Tuesday, October 17, 2006

Lemonade Diet

OK - Lynne Tuccy has all of the weird diets. She was the one that turned us onto the Fat Flush(which still is my favorite of the fad diets). Today she gave me the Lemonade Diet. This is actually not a diet so much as a fast. I don't know how anyone could do a diet like this - but I am tempted to try it. You do it for 10 to 40 days. All you consume is fresh lemon or lime juice mixed with pure maple syrup (the darker the better), lukewarm water and a smidge of cayenne pepper. This is a cleansing diet. I think you spend the first several days throwing up, pooping and being dizzy. You can drink mint tea for "a refreshing change" but that is it. To come off of the diet for two days you add in orange juice. Then, you add in fresh fruit or vegetables, then vegetable soup. This is over the course of three days. THEN you can eat normally again.

Anyone with me? ;-)

3 comments:

Emily said...

Golly day, that's practically a hunger strike! I get queasy just thinking about it. You can count me out! ;-)

Amy said...

Well - a strike would imply some more lofty motive; i.e. political change. All I want to do is lose weight - which makes it a starvation diet and way less admirable than a hunger strike.
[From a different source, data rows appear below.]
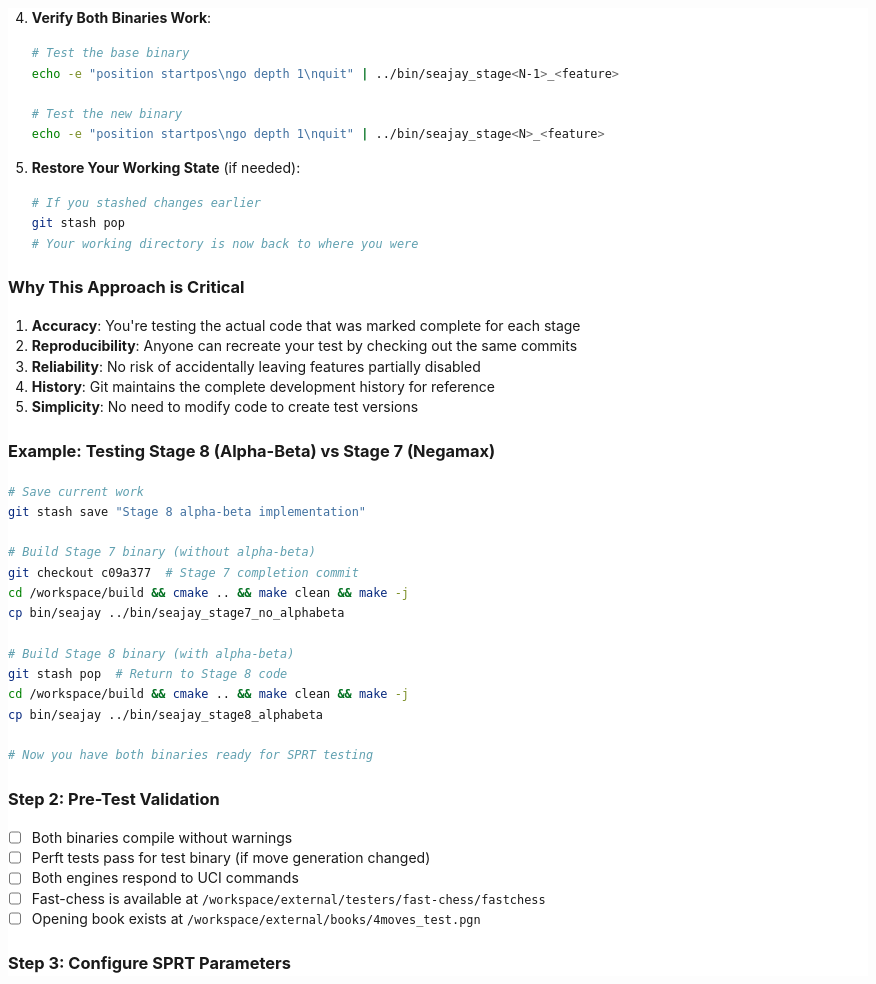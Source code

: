 4. **Verify Both Binaries Work**:
   ```bash
   # Test the base binary
   echo -e "position startpos\ngo depth 1\nquit" | ../bin/seajay_stage<N-1>_<feature>

   # Test the new binary
   echo -e "position startpos\ngo depth 1\nquit" | ../bin/seajay_stage<N>_<feature>
   ```

5. **Restore Your Working State** (if needed):
   ```bash
   # If you stashed changes earlier
   git stash pop
   # Your working directory is now back to where you were
   ```

### Why This Approach is Critical

1. **Accuracy**: You're testing the actual code that was marked complete for each stage
2. **Reproducibility**: Anyone can recreate your test by checking out the same commits
3. **Reliability**: No risk of accidentally leaving features partially disabled
4. **History**: Git maintains the complete development history for reference
5. **Simplicity**: No need to modify code to create test versions

### Example: Testing Stage 8 (Alpha-Beta) vs Stage 7 (Negamax)

```bash
# Save current work
git stash save "Stage 8 alpha-beta implementation"

# Build Stage 7 binary (without alpha-beta)
git checkout c09a377  # Stage 7 completion commit
cd /workspace/build && cmake .. && make clean && make -j
cp bin/seajay ../bin/seajay_stage7_no_alphabeta

# Build Stage 8 binary (with alpha-beta)
git stash pop  # Return to Stage 8 code
cd /workspace/build && cmake .. && make clean && make -j
cp bin/seajay ../bin/seajay_stage8_alphabeta

# Now you have both binaries ready for SPRT testing
```

### Step 2: Pre-Test Validation

- [ ] Both binaries compile without warnings
- [ ] Perft tests pass for test binary (if move generation changed)
- [ ] Both engines respond to UCI commands
- [ ] Fast-chess is available at `/workspace/external/testers/fast-chess/fastchess`
- [ ] Opening book exists at `/workspace/external/books/4moves_test.pgn`

### Step 3: Configure SPRT Parameters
The funny thing about fasts is that they always are connected to spiritual elevation. Even this book has a forward talking all about blessing food before a meal. Jesus fasting in the desert, etc.

Sarah said...

That's insane. I also don't get the point of cleansing your body like this. What's it cleaning out? Isn't your digestive system just there doing its job without the help of lemonade and cayenne pepper? Ewww.

Fasts aren't *always* connected to spiritual elevation. They just can be. I think most of the time they are only connected to people wanting to lose weight very quickly. Or to mental health problems. Or political motives.
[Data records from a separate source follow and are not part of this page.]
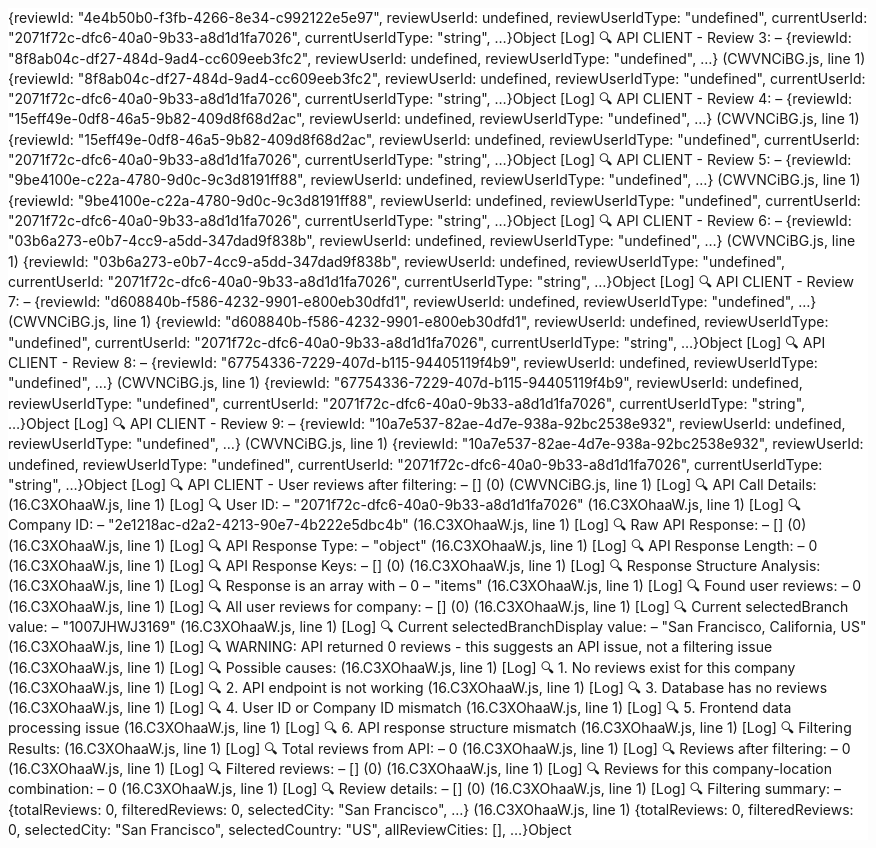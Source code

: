 {reviewId: "4e4b50b0-f3fb-4266-8e34-c992122e5e97", reviewUserId: undefined, reviewUserIdType: "undefined", currentUserId: "2071f72c-dfc6-40a0-9b33-a8d1d1fa7026", currentUserIdType: "string", …}Object
[Log] 🔍 API CLIENT - Review 3: – {reviewId: "8f8ab04c-df27-484d-9ad4-cc609eeb3fc2", reviewUserId: undefined, reviewUserIdType: "undefined", …} (CWVNCiBG.js, line 1)
{reviewId: "8f8ab04c-df27-484d-9ad4-cc609eeb3fc2", reviewUserId: undefined, reviewUserIdType: "undefined", currentUserId: "2071f72c-dfc6-40a0-9b33-a8d1d1fa7026", currentUserIdType: "string", …}Object
[Log] 🔍 API CLIENT - Review 4: – {reviewId: "15eff49e-0df8-46a5-9b82-409d8f68d2ac", reviewUserId: undefined, reviewUserIdType: "undefined", …} (CWVNCiBG.js, line 1)
{reviewId: "15eff49e-0df8-46a5-9b82-409d8f68d2ac", reviewUserId: undefined, reviewUserIdType: "undefined", currentUserId: "2071f72c-dfc6-40a0-9b33-a8d1d1fa7026", currentUserIdType: "string", …}Object
[Log] 🔍 API CLIENT - Review 5: – {reviewId: "9be4100e-c22a-4780-9d0c-9c3d8191ff88", reviewUserId: undefined, reviewUserIdType: "undefined", …} (CWVNCiBG.js, line 1)
{reviewId: "9be4100e-c22a-4780-9d0c-9c3d8191ff88", reviewUserId: undefined, reviewUserIdType: "undefined", currentUserId: "2071f72c-dfc6-40a0-9b33-a8d1d1fa7026", currentUserIdType: "string", …}Object
[Log] 🔍 API CLIENT - Review 6: – {reviewId: "03b6a273-e0b7-4cc9-a5dd-347dad9f838b", reviewUserId: undefined, reviewUserIdType: "undefined", …} (CWVNCiBG.js, line 1)
{reviewId: "03b6a273-e0b7-4cc9-a5dd-347dad9f838b", reviewUserId: undefined, reviewUserIdType: "undefined", currentUserId: "2071f72c-dfc6-40a0-9b33-a8d1d1fa7026", currentUserIdType: "string", …}Object
[Log] 🔍 API CLIENT - Review 7: – {reviewId: "d608840b-f586-4232-9901-e800eb30dfd1", reviewUserId: undefined, reviewUserIdType: "undefined", …} (CWVNCiBG.js, line 1)
{reviewId: "d608840b-f586-4232-9901-e800eb30dfd1", reviewUserId: undefined, reviewUserIdType: "undefined", currentUserId: "2071f72c-dfc6-40a0-9b33-a8d1d1fa7026", currentUserIdType: "string", …}Object
[Log] 🔍 API CLIENT - Review 8: – {reviewId: "67754336-7229-407d-b115-94405119f4b9", reviewUserId: undefined, reviewUserIdType: "undefined", …} (CWVNCiBG.js, line 1)
{reviewId: "67754336-7229-407d-b115-94405119f4b9", reviewUserId: undefined, reviewUserIdType: "undefined", currentUserId: "2071f72c-dfc6-40a0-9b33-a8d1d1fa7026", currentUserIdType: "string", …}Object
[Log] 🔍 API CLIENT - Review 9: – {reviewId: "10a7e537-82ae-4d7e-938a-92bc2538e932", reviewUserId: undefined, reviewUserIdType: "undefined", …} (CWVNCiBG.js, line 1)
{reviewId: "10a7e537-82ae-4d7e-938a-92bc2538e932", reviewUserId: undefined, reviewUserIdType: "undefined", currentUserId: "2071f72c-dfc6-40a0-9b33-a8d1d1fa7026", currentUserIdType: "string", …}Object
[Log] 🔍 API CLIENT - User reviews after filtering: – [] (0) (CWVNCiBG.js, line 1)
[Log] 🔍 API Call Details: (16.C3XOhaaW.js, line 1)
[Log] 🔍 User ID: – "2071f72c-dfc6-40a0-9b33-a8d1d1fa7026" (16.C3XOhaaW.js, line 1)
[Log] 🔍 Company ID: – "2e1218ac-d2a2-4213-90e7-4b222e5dbc4b" (16.C3XOhaaW.js, line 1)
[Log] 🔍 Raw API Response: – [] (0) (16.C3XOhaaW.js, line 1)
[Log] 🔍 API Response Type: – "object" (16.C3XOhaaW.js, line 1)
[Log] 🔍 API Response Length: – 0 (16.C3XOhaaW.js, line 1)
[Log] 🔍 API Response Keys: – [] (0) (16.C3XOhaaW.js, line 1)
[Log] 🔍 Response Structure Analysis: (16.C3XOhaaW.js, line 1)
[Log] 🔍 Response is an array with – 0 – "items" (16.C3XOhaaW.js, line 1)
[Log] 🔍 Found user reviews: – 0 (16.C3XOhaaW.js, line 1)
[Log] 🔍 All user reviews for company: – [] (0) (16.C3XOhaaW.js, line 1)
[Log] 🔍 Current selectedBranch value: – "1007JHWJ3169" (16.C3XOhaaW.js, line 1)
[Log] 🔍 Current selectedBranchDisplay value: – "San Francisco, California, US" (16.C3XOhaaW.js, line 1)
[Log] 🔍 WARNING: API returned 0 reviews - this suggests an API issue, not a filtering issue (16.C3XOhaaW.js, line 1)
[Log] 🔍 Possible causes: (16.C3XOhaaW.js, line 1)
[Log] 🔍 1. No reviews exist for this company (16.C3XOhaaW.js, line 1)
[Log] 🔍 2. API endpoint is not working (16.C3XOhaaW.js, line 1)
[Log] 🔍 3. Database has no reviews (16.C3XOhaaW.js, line 1)
[Log] 🔍 4. User ID or Company ID mismatch (16.C3XOhaaW.js, line 1)
[Log] 🔍 5. Frontend data processing issue (16.C3XOhaaW.js, line 1)
[Log] 🔍 6. API response structure mismatch (16.C3XOhaaW.js, line 1)
[Log] 🔍 Filtering Results: (16.C3XOhaaW.js, line 1)
[Log] 🔍 Total reviews from API: – 0 (16.C3XOhaaW.js, line 1)
[Log] 🔍 Reviews after filtering: – 0 (16.C3XOhaaW.js, line 1)
[Log] 🔍 Filtered reviews: – [] (0) (16.C3XOhaaW.js, line 1)
[Log] 🔍 Reviews for this company-location combination: – 0 (16.C3XOhaaW.js, line 1)
[Log] 🔍 Review details: – [] (0) (16.C3XOhaaW.js, line 1)
[Log] 🔍 Filtering summary: – {totalReviews: 0, filteredReviews: 0, selectedCity: "San Francisco", …} (16.C3XOhaaW.js, line 1)
{totalReviews: 0, filteredReviews: 0, selectedCity: "San Francisco", selectedCountry: "US", allReviewCities: [], …}Object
I went to hear a speaker last month who was talking about Ramadan and he said the fasting during Ramadan isn't about spiritual enlightenment--just about controlling bodily apetities. It's a method of discipline, same as the fasting we do during Lent.

OTOH, it's a good discipline, I think, to regard food differently--that it's there to nourish and provide fuel and not just to satisfy apetites (am I spelling that right? It doesn't look right.). That's what I was doing last year when I was able to NOT snack so much--just constantly reminding myself of what my body needed to survive and not what I wanted because it tasted good.